One potential shaping influence on the activity of bifunctional muscles that has not received much investigation is the afferent and efferent inputs associated with the contralateral limb that are specifically related to transitions between limb flexion and extension. Human locomotion requires that uninterrupted transitions between extension and flexion (and vice versa) occur in each leg and be tightly coordinated with the performance of the opposite leg (e.g., walking with one leg is impossible). Independent rhythm generation in each hindlimb of spinal cats has been demonstrated both in split-belt treadmill conditions where the legs can walk at different speeds (Forssberg et al. 1980) and in experiments where one hindlimb is prevented from moving while the other continues rhythmic behavior (Duysens and Pearson 1980; Grillner and Rossignol 1978).
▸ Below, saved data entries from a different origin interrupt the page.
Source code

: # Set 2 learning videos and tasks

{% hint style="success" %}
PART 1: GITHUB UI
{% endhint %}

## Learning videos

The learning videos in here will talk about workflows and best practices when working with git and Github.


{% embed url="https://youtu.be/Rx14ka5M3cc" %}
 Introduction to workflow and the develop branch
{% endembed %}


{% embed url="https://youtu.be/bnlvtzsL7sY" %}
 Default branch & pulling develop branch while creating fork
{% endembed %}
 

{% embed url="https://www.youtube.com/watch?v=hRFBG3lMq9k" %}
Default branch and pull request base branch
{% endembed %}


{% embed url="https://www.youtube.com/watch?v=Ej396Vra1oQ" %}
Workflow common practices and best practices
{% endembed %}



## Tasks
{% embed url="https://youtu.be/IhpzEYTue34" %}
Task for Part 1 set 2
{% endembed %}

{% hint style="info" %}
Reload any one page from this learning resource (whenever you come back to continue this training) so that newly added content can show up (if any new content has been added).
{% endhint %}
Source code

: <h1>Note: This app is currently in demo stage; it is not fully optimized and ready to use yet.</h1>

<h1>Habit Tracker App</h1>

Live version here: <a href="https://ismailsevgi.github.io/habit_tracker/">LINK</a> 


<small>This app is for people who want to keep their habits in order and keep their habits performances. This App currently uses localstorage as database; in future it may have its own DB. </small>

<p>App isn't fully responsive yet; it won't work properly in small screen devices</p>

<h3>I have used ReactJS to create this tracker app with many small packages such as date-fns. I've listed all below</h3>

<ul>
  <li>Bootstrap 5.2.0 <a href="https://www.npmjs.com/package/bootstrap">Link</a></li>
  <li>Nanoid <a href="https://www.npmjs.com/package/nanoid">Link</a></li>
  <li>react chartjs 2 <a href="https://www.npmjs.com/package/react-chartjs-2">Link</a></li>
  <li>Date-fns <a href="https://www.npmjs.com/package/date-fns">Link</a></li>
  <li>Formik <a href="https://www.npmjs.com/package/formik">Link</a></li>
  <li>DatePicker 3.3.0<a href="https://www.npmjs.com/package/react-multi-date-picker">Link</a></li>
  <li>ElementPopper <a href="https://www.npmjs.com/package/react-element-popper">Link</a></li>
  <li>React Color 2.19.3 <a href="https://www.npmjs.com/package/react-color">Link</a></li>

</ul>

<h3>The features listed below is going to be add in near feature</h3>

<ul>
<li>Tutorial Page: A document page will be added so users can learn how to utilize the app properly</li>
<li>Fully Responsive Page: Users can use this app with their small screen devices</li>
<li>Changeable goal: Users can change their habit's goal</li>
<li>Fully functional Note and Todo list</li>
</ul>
However, it has been proposed that the central pattern generators for the hindlimbs of spinal turtles may be part of a shared bilateral core in which some of the neurons involved in the pattern generation of one leg also participate in producing the normal motor rhythm for the contralateral leg (Stein and Smith 1997; Stein et al. 1995). Regardless of the existence of direct bilateral coupling of central pattern generation, it is clear that contralateral afferent information has an important role in shaping the ipsilateral motor pattern. For example, unilateral deafferentation in spinal cats disrupts both ipsi- and contralateral stepping (Giuliani and Smith 1987). Thus influences from the contralateral sensorimotor state likely affect the motor pattern of the ipsilateral leg during human locomotion. However, whether bifunctional motoneurons in human subjects are particularly influenced by peripheral inputs from the contralateral leg has not been addressed.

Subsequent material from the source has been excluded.